▶ [Data for analysis]:
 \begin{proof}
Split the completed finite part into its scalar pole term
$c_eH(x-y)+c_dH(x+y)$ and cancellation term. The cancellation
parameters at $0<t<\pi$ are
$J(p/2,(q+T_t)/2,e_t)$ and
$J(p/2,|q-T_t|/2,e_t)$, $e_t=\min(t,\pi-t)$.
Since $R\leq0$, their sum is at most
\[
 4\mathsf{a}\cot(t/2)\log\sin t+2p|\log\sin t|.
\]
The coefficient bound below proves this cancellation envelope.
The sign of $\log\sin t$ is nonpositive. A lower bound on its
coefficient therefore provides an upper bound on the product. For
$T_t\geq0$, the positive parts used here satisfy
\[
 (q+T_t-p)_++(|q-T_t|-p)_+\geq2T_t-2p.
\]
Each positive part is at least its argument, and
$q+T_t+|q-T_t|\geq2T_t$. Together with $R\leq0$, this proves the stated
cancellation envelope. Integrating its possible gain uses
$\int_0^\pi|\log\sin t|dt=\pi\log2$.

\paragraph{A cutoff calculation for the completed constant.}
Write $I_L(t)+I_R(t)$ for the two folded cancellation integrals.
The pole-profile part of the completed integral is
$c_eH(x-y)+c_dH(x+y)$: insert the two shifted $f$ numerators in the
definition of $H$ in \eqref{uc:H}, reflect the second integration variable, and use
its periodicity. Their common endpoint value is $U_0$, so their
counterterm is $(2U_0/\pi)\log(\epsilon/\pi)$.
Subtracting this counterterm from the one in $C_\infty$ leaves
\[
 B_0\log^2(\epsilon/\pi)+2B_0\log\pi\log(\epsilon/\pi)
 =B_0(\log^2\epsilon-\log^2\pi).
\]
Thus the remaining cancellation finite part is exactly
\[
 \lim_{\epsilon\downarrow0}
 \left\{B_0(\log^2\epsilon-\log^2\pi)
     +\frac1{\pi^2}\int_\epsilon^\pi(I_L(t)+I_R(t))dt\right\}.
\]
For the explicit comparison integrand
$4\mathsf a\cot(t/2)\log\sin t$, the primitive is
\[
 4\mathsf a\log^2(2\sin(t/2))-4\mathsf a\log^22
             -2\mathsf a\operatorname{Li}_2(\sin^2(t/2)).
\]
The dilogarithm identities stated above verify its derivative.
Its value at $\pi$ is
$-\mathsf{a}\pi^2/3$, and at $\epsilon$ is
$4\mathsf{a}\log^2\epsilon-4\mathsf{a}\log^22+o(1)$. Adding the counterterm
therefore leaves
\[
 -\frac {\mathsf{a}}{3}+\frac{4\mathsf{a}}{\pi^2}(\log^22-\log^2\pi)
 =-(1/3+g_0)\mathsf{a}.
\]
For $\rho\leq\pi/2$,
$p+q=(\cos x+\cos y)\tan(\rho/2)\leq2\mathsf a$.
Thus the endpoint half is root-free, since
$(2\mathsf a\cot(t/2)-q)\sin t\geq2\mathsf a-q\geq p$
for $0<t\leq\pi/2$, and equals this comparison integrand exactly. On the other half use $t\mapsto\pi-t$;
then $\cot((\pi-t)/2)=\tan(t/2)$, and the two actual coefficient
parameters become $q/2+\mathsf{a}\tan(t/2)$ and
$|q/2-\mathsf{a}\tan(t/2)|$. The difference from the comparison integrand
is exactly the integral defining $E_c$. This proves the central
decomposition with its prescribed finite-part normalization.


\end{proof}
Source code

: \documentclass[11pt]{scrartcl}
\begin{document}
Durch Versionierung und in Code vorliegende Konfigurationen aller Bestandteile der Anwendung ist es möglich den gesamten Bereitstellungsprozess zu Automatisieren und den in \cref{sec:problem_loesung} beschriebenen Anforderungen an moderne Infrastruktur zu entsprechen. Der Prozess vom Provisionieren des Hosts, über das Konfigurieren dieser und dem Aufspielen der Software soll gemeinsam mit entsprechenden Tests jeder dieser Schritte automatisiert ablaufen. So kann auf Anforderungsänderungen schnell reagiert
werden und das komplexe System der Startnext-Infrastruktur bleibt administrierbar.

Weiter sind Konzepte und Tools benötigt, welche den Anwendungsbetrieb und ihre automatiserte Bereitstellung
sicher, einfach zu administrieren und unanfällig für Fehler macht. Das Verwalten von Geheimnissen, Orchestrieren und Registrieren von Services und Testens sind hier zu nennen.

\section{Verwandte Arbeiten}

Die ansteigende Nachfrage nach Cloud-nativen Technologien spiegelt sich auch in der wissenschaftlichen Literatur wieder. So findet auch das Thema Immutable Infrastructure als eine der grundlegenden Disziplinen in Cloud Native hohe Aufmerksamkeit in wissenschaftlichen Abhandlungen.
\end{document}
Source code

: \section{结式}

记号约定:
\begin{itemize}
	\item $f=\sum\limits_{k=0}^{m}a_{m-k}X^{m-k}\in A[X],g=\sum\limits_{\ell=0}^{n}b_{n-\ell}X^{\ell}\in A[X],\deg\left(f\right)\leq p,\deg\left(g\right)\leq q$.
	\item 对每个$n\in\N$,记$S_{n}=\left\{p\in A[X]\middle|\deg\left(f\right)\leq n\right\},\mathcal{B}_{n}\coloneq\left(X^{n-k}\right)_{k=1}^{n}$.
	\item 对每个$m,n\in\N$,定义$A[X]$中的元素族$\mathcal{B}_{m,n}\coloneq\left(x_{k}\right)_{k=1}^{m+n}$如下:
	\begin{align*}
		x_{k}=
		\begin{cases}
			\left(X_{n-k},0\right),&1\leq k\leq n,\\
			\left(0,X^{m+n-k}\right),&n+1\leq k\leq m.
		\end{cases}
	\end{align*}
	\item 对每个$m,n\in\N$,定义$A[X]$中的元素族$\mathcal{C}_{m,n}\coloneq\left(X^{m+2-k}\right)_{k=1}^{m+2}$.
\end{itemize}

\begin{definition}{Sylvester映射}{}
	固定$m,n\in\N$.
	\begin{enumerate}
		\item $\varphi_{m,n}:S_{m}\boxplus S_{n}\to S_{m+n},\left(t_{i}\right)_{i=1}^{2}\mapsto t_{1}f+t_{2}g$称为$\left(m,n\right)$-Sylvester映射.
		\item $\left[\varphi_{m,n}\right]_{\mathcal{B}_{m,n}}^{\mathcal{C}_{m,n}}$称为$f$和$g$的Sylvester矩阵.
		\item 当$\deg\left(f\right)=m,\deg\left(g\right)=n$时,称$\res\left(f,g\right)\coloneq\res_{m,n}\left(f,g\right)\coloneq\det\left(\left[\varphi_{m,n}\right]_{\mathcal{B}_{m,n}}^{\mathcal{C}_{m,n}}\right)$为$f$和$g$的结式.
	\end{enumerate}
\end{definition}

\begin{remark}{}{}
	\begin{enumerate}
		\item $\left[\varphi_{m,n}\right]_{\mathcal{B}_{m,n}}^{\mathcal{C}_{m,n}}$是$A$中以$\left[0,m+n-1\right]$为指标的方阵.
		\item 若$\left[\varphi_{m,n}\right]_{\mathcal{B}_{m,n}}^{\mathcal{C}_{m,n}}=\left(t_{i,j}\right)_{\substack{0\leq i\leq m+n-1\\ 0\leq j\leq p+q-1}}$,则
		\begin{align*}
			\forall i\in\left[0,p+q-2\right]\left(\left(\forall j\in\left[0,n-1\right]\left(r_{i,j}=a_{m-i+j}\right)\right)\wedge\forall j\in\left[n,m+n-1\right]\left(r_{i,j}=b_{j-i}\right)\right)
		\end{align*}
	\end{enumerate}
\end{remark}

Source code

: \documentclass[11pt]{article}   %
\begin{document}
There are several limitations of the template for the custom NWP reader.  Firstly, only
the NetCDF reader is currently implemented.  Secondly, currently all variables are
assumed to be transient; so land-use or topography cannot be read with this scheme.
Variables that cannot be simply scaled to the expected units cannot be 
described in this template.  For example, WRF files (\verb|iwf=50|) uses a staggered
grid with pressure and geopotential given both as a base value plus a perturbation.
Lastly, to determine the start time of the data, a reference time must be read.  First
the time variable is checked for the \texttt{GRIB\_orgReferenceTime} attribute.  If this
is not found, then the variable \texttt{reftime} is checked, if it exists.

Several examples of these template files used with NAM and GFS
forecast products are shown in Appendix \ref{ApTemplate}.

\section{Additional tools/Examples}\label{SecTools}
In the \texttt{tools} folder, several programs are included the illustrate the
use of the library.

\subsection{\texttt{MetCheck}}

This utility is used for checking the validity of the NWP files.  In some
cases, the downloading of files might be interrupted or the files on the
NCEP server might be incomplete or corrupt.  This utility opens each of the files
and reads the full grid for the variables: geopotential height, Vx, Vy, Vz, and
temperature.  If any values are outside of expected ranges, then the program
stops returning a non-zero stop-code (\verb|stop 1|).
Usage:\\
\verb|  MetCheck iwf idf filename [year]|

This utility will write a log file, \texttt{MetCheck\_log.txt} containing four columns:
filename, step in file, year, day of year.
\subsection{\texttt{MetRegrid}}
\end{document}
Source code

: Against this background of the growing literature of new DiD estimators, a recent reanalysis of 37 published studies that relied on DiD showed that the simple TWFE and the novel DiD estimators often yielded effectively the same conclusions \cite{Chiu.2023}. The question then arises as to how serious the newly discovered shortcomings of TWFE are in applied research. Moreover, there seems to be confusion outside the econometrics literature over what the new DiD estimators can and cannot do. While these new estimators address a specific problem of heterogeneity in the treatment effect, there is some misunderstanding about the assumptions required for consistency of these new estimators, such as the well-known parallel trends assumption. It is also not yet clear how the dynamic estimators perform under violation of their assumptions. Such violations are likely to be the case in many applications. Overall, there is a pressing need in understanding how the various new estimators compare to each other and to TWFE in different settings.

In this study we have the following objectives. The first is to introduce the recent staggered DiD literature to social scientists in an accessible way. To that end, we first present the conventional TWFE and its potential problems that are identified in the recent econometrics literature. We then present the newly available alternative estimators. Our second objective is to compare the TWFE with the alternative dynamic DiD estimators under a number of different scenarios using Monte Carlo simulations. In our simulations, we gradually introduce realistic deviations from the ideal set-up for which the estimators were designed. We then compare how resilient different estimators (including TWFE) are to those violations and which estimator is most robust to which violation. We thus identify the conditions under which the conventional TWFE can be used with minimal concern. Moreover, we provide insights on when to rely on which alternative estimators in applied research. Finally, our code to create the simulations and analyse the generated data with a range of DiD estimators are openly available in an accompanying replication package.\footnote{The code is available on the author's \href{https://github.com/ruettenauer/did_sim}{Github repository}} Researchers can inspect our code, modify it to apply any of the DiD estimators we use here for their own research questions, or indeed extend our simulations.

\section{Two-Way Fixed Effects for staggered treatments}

▶ [Work item]:
Of all the entries above, retype exactly the lines from the line with "Thus the remaining" to the line with "Its value at $\pi$ is", both included, and no others.

▶ [Exercise result]:
Thus the remaining cancellation finite part is exactly
\[
 \lim_{\epsilon\downarrow0}
 \left\{B_0(\log^2\epsilon-\log^2\pi)
     +\frac1{\pi^2}\int_\epsilon^\pi(I_L(t)+I_R(t))dt\right\}.
\]
For the explicit comparison integrand
$4\mathsf a\cot(t/2)\log\sin t$, the primitive is
\[
 4\mathsf a\log^2(2\sin(t/2))-4\mathsf a\log^22
             -2\mathsf a\operatorname{Li}_2(\sin^2(t/2)).
\]
The dilogarithm identities stated above verify its derivative.
Its value at $\pi$ is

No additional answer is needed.